Scientists Fight the sCAM Quacks
Posted by mattusmaximus on April 6, 2009
It seems that the current economic & political climate might be giving actual scientists the opportunity to take on a pseudoscience called CAM (Complementary & Alternative “Medicine”) – what I like to call sCAM – which has wormed its way into various U.S. medical institutions over the years.
The impending national discussion about broadening access to health care, improving medical practice and saving money is giving a group of scientists an opening to make a once-unthinkable proposal: Shut down the National Center for Complementary and Alternative Medicine at the National Institutes of Health.
The notion that the world’s best-known medical research agency sponsors studies of homeopathy, acupuncture, therapeutic touch and herbal medicine has always rankled many scientists. That the idea for its creation 17 years ago came from a U.S. senator newly converted to alternative medicine’s promise didn’t help.

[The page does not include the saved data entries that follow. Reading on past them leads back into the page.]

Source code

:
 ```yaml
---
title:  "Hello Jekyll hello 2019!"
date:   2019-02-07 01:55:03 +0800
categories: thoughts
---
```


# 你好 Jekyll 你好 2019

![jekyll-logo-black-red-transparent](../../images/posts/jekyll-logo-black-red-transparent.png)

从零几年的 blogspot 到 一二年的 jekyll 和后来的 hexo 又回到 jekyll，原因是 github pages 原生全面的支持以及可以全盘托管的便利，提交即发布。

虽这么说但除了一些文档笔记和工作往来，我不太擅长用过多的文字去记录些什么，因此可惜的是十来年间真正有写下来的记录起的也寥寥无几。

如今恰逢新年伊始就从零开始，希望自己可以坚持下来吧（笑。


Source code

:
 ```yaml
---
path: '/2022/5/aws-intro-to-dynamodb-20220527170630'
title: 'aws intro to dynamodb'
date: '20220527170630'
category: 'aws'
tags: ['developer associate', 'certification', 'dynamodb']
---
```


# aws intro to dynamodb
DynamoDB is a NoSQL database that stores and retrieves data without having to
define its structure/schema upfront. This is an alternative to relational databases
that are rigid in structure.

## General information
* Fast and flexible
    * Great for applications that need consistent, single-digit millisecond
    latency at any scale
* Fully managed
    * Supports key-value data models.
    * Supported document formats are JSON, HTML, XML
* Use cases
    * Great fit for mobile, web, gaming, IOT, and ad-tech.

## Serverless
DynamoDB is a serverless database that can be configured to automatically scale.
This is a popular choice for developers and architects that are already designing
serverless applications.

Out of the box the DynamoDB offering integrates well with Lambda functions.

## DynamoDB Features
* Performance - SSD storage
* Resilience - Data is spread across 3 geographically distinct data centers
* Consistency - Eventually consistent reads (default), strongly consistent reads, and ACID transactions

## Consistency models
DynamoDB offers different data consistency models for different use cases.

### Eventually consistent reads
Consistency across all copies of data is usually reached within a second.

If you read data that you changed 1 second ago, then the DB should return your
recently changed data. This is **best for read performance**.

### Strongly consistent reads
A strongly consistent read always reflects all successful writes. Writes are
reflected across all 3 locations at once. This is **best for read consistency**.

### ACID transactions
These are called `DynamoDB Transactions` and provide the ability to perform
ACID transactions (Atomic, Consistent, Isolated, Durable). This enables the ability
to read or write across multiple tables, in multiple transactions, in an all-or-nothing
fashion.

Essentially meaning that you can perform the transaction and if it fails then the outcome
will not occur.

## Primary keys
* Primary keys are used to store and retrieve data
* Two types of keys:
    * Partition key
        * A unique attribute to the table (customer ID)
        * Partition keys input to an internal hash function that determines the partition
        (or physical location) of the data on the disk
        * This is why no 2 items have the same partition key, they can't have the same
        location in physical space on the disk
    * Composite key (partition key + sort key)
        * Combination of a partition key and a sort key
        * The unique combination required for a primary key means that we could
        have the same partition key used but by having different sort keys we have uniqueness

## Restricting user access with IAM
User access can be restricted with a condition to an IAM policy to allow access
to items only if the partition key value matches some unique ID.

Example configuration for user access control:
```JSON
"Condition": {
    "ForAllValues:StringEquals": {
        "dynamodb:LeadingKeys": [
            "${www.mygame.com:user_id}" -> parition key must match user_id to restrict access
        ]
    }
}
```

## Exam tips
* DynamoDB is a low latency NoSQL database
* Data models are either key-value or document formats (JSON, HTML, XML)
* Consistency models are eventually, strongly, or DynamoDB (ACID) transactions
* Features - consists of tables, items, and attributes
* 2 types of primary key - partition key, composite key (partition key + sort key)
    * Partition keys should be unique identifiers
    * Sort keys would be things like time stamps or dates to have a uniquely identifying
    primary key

This is great! Apparently, there is some belt-tightening going on at the National Institutes of Health, and the real scientists – you know, the ones who practice actual medicine – see a good opportunity to cut funding for the NCCAM woo.
Why is this important? Well, the article goes on to explain why…
Critics of alternative medicine say the vast majority of studies of homeopathy, acupuncture, therapeutic touch and other treatments based on unconventional understandings of physiology and disease have shown little or no effect. Further, they argue that the field’s more-plausible interventions — such as diet, relaxation, yoga and botanical remedies — can be studied just as well in other parts of NIH, where they would need to compete head-to-head with conventional research projects.
The critics say that alternative medicine (also known as “complementary” and “integrative” medicine, and disparagingly labeled “woo” by opponents) doesn’t need or deserve its own home at NIH.
“What has happened is that the very fact NIH is supporting a study is used to market alternative medicine,” said Steven Novella, a neurologist at Yale School of Medicine and editor of the Web site Science-Based Medicine (http://www.sciencebasedmedicine.org), where much of the anti-NCCAM discussion is taking place. “It is used to lend an appearance of legitimacy to treatments that are not legitimate.”
I would strongly reiterate Dr. Novella’s point here: there is no “alternative medicine” – that is a misnomer because the only real medicine is science-based medicine, which sCAM is not. To call sCAM “medicine” is to lend credibility where none exists; it would be like calling intelligent design creationism a credible “alternative” to evolutionary science! The fact that sCAMmers have gotten so many people to buy into the language of “alternative medicine” shows that, at least thus far, they have won the language & PR battle.
So, how can the pro-science & skeptical community fight back? First, I suggest that we adopt the advice of Dr. Stephen Barrett, author of the Quackwatch website, when he states that we shouldn’t call sCAM by the woo-preferred name of “alternative medicine” – rather, we should call it what it is: quackery.
Second, critics of sCAM quackery should consider contacting our representatives in Congress about this issue. And this is the prime time to do it, while the issue is hot on everyone’s mind, especially because the Senator that got NCCAM started, Tom Harkin, is now expressing considerably skepticism of the organization that he once championed. From the Washington Post article…
At a Senate committee hearing on integrative medicine held Feb. 26, Harkin said: “I want to lay down a . . . marker: If we fail to seize this unique opportunity to adopt a pragmatic, integrative approach to health care, then that, too, would constitute a serious failure.”
At the hearing, Harkin introduced Berkley W. Bedell, a six-term Democratic congressman from Iowa who retired in 1987 after contracting Lyme disease. Bedell credits alternative therapies for his recovery from that infection and later from prostate cancer. He helped convince the Iowa senator of alternative medicine’s promise.
Nevertheless, Harkin said he was somewhat disappointed in NCCAM’s work.
“One of the purposes when we drafted that legislation in 1992 . . . was to investigate and validate alternative approaches. Quite frankly, I must say it’s fallen short,” he told the committee.
See that last line? That’s code for “it doesn’t work,” and now even the man who got the NCCAM its start is beginning to see the truth.
Let’s stop throwing good money after bad, and let’s close down the NCCAM woo-factory. If we are going to have any real chance to meet the medical & health challenges of the 21st century, it isn’t going to be through New Age woo-woo masquerading as real medical science. We need to subject these quack claims to the same level of scientific rigor & scrutiny that all other medicines have to meet, and if they don’t work toss them out. After all, in some cases, it really is a matter of life & death – just take a look at What’s the Harm’s entries on sCAM quackery if you don’t believe me.